Depuis le mois d’octobre, un seuil réglementaire de 3 euros est imposé pour les frais de port du livre concernant les commandes en ligne inférieures à 35 euros. À compter de ce cap, l’expéditeur est en droit de proposer une simili-gratuité (0,01 centime d’euro) à ses clients (voir 13 avril 2023).
•• Cette mesure se veut une manière de rééquilibrer le jeu concurrentiel entre Amazon qui a longtemps offert les frais de ports pour les livres (mais pas sur les autres produits, y compris culturels) et ses rivaux dont les coûts de livraison sont moins facilement amortissables, étant donné les effets de taille. De fait, de nombreux acteurs – des petites librairies de quartier en passant par la FNAC – ont, à l’inverse d’Amazon, soutenu cette mesure.
La CJUE (Cour de Justice de l’ Union européenne) devra statuer sur la conformité de cet arrêté avec le droit européen. La décision est désormais attendue dans un délai de 18 à 24 mois.
« Cette mesure des frais de port du livre n’est qu’une simple normalisation et un alignement très proportionné des tarifs avec ceux d’autres produits. Aujourd’hui, un libraire indépendant dépense de sa poche près de huit euros pour envoyer un livre et rogne donc sur sa marge » souligne Guillaume Husson, délégué général du Syndicat de la librairie française, dont les adhérents pèsent plus des trois quarts du chiffre d’affaires national des librairies indépendantes.
•• Craignant qu’elle ne fasse tache d’huile en Europe, Amazon est parti en croisade contre cette mesure, arguant notamment que ces frais de port entravent le pouvoir d’achat. Le groupe multiplie les prises de paroles, contre-propositions (un tarif postal réduit) et a commandé plusieurs études en vue d’enlever du crédit à son efficacité.

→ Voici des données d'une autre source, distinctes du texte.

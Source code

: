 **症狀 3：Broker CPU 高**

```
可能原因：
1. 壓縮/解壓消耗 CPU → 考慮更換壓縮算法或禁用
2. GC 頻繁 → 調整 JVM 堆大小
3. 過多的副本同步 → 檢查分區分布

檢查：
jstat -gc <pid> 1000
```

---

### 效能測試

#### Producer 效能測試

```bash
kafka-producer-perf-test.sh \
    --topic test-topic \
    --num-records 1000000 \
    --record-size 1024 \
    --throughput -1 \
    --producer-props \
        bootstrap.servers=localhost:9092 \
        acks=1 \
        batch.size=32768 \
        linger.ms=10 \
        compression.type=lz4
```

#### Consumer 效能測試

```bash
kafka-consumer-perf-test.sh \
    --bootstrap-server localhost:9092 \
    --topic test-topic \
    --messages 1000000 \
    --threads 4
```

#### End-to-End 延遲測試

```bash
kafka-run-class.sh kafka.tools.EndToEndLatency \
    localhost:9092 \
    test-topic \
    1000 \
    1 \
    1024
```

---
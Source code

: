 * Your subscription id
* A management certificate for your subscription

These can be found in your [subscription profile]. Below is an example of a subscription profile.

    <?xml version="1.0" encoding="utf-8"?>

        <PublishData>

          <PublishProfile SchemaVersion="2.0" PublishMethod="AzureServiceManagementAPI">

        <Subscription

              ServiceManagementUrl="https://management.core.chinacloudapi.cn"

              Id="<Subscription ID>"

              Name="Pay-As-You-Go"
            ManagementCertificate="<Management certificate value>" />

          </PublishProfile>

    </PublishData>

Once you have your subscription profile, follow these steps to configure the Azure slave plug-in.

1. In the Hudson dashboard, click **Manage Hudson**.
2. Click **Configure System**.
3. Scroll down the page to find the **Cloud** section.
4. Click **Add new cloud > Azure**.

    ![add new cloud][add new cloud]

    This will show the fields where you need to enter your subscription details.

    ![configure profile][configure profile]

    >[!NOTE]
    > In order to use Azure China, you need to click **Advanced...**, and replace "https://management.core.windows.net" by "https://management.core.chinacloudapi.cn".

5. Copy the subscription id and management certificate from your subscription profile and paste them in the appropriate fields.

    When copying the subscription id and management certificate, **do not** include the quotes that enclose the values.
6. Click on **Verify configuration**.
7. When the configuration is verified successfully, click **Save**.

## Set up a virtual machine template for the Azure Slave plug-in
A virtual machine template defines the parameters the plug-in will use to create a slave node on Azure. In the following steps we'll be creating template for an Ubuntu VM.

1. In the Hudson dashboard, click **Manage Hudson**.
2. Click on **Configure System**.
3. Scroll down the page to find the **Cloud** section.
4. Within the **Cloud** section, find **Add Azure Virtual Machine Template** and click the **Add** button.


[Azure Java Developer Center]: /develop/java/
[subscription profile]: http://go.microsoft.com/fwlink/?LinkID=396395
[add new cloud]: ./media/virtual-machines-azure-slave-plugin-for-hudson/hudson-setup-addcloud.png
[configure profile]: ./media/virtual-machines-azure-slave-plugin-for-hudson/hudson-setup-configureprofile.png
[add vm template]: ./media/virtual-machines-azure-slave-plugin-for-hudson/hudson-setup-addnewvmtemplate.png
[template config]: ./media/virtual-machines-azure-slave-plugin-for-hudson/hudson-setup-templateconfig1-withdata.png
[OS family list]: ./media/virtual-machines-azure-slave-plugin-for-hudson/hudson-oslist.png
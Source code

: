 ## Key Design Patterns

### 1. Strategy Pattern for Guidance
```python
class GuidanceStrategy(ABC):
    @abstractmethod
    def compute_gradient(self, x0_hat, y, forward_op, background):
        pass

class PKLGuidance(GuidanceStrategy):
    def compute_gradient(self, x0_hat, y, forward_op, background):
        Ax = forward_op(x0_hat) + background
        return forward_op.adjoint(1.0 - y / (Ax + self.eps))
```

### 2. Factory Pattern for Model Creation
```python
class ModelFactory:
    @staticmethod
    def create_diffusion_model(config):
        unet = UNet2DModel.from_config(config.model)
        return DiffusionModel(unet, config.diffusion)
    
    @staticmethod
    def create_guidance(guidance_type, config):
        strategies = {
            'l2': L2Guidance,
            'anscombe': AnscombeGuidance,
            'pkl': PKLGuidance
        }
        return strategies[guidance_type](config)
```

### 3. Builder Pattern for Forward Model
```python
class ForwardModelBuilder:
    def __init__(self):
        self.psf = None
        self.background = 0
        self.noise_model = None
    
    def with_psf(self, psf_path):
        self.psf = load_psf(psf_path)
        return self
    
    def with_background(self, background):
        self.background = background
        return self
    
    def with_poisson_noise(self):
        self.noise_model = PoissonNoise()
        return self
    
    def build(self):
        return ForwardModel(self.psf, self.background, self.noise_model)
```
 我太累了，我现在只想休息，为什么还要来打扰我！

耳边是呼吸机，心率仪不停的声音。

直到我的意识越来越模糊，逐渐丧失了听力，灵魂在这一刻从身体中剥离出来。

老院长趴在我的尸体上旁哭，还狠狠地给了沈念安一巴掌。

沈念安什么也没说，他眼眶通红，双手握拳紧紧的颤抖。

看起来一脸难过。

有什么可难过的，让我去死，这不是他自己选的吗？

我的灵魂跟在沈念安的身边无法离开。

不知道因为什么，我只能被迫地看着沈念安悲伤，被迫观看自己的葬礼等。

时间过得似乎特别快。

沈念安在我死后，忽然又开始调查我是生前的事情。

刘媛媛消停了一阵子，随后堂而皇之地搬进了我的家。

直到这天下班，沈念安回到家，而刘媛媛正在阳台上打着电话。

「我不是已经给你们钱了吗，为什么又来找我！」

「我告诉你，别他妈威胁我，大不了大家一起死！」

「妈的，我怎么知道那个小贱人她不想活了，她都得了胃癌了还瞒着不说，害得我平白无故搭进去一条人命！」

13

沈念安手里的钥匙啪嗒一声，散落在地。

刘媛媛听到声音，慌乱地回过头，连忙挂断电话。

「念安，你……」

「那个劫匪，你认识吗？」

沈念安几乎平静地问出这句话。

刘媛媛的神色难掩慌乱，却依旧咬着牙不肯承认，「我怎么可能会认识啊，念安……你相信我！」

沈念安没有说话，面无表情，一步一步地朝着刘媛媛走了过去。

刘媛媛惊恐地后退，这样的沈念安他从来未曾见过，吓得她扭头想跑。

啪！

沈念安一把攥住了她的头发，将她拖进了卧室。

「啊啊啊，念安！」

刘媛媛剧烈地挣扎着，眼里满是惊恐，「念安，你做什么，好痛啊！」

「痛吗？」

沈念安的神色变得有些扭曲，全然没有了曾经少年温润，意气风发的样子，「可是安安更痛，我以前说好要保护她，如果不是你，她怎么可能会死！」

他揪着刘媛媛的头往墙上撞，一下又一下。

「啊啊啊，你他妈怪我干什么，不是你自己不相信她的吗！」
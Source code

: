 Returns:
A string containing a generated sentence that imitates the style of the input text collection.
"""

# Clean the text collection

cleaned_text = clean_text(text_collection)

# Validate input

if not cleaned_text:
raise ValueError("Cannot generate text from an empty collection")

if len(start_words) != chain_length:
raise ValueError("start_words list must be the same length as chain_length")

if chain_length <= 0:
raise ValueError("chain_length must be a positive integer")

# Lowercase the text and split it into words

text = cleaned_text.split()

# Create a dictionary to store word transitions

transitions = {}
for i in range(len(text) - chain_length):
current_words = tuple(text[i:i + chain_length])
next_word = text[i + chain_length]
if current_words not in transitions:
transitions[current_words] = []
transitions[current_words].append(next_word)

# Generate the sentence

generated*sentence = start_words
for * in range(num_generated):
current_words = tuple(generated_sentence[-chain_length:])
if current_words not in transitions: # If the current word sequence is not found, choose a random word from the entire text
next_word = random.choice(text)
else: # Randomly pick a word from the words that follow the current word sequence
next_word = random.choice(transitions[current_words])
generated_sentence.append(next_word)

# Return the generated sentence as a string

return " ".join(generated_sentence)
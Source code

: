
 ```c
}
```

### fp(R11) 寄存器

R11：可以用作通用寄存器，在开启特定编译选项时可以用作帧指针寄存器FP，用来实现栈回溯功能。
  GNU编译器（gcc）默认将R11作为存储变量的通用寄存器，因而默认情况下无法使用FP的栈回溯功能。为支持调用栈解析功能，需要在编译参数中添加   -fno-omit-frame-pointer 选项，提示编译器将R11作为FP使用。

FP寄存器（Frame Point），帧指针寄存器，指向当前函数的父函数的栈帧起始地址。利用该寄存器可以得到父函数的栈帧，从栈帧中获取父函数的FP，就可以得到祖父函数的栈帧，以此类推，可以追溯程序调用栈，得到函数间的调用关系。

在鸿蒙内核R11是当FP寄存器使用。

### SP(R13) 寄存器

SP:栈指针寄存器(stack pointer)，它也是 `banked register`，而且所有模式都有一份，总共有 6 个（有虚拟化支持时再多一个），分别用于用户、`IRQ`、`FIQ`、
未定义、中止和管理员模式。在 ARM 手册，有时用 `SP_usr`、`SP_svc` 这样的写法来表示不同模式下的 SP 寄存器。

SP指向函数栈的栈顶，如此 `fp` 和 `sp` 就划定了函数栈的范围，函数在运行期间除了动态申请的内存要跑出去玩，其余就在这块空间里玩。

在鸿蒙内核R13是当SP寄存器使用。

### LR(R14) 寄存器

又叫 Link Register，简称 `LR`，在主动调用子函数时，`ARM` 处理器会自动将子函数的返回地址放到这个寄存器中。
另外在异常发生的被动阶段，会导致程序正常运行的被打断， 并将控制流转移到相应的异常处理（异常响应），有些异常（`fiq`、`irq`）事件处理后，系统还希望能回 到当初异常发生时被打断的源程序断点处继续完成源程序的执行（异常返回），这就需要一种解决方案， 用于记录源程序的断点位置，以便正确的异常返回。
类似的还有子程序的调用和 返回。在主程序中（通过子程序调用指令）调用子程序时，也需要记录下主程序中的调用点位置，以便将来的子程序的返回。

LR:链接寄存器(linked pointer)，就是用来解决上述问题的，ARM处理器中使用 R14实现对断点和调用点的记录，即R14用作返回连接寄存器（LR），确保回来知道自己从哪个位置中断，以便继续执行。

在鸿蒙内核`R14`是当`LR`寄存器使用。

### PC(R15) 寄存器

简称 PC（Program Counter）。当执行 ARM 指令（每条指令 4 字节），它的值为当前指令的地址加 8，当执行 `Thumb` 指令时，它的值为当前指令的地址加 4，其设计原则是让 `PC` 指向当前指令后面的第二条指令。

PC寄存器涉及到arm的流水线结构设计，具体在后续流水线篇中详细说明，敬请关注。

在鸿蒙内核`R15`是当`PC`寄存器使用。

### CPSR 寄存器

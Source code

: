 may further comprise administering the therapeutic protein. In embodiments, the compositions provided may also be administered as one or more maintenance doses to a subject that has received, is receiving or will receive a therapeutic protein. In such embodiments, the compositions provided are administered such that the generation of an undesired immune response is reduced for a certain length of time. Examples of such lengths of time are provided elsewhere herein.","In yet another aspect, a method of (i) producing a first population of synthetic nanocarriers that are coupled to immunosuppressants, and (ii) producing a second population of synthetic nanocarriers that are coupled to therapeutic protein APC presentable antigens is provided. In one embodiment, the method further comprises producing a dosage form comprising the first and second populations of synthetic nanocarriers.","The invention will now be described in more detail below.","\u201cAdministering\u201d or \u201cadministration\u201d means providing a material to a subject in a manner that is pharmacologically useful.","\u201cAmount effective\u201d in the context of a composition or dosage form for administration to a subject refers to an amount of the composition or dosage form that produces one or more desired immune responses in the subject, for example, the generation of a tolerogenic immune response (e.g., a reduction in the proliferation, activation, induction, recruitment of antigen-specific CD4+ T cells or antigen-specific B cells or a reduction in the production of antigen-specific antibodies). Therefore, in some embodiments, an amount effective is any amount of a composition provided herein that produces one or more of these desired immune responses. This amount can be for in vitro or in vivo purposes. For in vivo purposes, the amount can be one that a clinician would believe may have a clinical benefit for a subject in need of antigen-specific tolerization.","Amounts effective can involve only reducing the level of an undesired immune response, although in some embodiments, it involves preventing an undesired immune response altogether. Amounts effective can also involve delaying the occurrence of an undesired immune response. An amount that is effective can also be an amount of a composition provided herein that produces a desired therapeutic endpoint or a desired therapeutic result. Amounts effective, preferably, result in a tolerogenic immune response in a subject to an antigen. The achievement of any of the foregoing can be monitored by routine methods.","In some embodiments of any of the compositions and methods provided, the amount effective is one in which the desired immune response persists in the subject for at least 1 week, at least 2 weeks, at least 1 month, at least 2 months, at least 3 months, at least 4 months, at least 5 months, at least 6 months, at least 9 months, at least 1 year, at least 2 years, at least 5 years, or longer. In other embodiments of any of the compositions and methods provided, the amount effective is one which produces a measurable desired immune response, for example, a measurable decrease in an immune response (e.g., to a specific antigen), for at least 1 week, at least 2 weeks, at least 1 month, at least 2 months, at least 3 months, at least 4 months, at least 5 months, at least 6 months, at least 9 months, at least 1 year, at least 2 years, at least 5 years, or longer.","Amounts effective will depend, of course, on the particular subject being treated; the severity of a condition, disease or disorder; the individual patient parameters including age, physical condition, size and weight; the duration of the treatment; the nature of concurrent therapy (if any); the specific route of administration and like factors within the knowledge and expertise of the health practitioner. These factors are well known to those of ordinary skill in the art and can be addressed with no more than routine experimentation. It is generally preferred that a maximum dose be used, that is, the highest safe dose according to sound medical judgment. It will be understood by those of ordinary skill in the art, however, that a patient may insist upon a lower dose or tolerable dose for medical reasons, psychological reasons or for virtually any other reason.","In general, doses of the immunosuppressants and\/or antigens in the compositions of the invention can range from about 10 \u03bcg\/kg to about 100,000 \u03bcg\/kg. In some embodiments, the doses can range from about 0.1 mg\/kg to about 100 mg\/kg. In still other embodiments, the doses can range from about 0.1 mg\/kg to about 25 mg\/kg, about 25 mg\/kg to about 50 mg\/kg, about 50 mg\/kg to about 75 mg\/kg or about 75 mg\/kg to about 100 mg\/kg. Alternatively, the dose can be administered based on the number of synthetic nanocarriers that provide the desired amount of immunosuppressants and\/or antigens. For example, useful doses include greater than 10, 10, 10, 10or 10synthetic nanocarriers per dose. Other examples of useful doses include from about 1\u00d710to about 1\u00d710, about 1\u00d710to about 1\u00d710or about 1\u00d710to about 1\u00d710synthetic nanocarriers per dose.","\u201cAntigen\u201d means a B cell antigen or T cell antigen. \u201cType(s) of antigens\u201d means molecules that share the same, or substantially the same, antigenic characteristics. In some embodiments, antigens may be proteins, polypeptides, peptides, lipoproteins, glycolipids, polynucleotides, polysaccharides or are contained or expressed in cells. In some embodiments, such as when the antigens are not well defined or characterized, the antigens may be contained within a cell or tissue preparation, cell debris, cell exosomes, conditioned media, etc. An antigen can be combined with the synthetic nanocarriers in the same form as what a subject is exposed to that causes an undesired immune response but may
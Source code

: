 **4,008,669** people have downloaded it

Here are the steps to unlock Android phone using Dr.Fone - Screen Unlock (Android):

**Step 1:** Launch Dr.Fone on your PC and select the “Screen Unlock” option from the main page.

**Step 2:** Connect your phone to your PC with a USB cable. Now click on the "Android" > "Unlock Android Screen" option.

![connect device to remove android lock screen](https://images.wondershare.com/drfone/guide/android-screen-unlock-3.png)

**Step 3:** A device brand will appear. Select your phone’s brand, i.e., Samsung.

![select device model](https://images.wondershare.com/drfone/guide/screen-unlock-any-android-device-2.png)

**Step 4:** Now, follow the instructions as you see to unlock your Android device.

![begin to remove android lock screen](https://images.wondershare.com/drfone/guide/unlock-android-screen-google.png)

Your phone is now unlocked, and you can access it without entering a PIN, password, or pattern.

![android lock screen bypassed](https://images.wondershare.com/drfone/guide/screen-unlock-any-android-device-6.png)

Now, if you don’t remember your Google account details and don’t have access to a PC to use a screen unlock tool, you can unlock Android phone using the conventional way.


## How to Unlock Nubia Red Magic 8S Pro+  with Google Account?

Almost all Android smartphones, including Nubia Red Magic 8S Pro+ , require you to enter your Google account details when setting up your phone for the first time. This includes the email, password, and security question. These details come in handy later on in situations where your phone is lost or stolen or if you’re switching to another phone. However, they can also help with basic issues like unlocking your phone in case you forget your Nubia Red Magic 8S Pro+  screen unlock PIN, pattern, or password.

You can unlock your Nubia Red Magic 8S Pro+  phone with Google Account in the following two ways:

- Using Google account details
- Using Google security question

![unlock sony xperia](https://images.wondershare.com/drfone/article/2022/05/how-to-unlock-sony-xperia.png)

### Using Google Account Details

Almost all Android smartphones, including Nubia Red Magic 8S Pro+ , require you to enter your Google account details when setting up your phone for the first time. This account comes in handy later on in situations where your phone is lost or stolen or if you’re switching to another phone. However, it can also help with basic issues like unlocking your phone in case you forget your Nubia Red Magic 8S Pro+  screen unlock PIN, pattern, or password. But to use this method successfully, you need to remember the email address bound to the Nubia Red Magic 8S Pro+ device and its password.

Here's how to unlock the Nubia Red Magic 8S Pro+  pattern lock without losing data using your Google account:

« Depuis l’entrée en vigueur de cette mesure, le marché du livre ne s’est pas effondré. De plus, il faut impérativement préserver la densité du tissu de librairies pour conserver la diversité de l’offre éditoriale et cette mesure le permet », rétorque Guillaume Husson. « L’offensive actuelle d’Amazon est, pour eux, un angle d’attaque sur le prix unique du livre en France, qui les empêche de casser les prix, faire du dumping et de gagner des parts de marché qu’ils pourraient rentabiliser avec d’autres services comme le cloud ou la publicité. Ils invoquent le pouvoir d’achat, mais pourquoi n’offrent-ils pas alors les frais de port sur d’autres bien culturels comme les jeux vidéo ? ».